%%

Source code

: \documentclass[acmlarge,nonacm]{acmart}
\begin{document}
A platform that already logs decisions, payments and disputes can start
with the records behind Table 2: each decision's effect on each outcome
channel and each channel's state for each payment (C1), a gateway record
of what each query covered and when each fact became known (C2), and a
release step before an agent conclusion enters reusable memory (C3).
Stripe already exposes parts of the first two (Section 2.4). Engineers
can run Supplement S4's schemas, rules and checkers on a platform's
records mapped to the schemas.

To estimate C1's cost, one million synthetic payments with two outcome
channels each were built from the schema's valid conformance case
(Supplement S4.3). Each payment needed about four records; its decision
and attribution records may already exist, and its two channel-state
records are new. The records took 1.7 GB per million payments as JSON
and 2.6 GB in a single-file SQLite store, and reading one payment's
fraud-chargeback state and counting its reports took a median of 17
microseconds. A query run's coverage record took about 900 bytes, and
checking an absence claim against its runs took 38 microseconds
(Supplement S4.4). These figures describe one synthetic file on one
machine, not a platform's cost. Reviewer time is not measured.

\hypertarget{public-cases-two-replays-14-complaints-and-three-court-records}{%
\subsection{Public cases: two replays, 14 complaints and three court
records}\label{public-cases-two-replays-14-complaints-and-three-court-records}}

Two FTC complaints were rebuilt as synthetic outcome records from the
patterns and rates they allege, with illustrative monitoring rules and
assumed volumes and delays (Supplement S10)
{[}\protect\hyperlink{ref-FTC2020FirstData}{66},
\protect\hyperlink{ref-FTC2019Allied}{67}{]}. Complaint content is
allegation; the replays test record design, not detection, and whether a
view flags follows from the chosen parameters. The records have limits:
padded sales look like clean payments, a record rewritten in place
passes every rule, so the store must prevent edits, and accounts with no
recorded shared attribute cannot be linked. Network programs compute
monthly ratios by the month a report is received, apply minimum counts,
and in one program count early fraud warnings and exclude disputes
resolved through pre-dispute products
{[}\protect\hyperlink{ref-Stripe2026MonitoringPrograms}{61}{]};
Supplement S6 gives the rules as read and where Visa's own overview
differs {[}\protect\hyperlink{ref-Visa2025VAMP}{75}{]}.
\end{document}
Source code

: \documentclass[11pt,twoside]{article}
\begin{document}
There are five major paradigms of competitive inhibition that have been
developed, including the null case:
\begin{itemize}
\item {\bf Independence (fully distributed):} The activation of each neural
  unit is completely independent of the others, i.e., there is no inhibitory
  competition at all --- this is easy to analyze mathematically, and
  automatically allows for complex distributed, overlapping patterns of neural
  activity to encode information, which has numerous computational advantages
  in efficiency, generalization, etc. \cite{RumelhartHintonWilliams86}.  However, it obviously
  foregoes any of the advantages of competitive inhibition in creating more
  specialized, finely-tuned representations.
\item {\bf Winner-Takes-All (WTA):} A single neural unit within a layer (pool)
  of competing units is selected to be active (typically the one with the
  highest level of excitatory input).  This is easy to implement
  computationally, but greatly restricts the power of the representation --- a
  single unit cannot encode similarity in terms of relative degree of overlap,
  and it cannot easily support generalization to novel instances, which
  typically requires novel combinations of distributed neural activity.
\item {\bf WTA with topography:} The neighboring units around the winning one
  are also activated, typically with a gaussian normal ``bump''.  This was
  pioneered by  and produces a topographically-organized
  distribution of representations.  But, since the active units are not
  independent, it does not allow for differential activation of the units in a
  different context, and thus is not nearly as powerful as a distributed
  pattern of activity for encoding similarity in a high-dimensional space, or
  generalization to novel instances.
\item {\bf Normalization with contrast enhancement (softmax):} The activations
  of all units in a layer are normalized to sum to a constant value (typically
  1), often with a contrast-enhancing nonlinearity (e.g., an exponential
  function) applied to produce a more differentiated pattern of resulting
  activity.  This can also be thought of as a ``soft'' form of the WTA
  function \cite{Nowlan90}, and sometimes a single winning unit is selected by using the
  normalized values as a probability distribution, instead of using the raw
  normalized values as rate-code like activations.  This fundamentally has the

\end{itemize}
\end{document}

%%

| Task requirements |
Return, from the data, each line where the string "selected" occurs.

| Your solution |
  of competing units is selected to be active (typically the one with the
  function \cite{Nowlan90}, and sometimes a single winning unit is selected by using the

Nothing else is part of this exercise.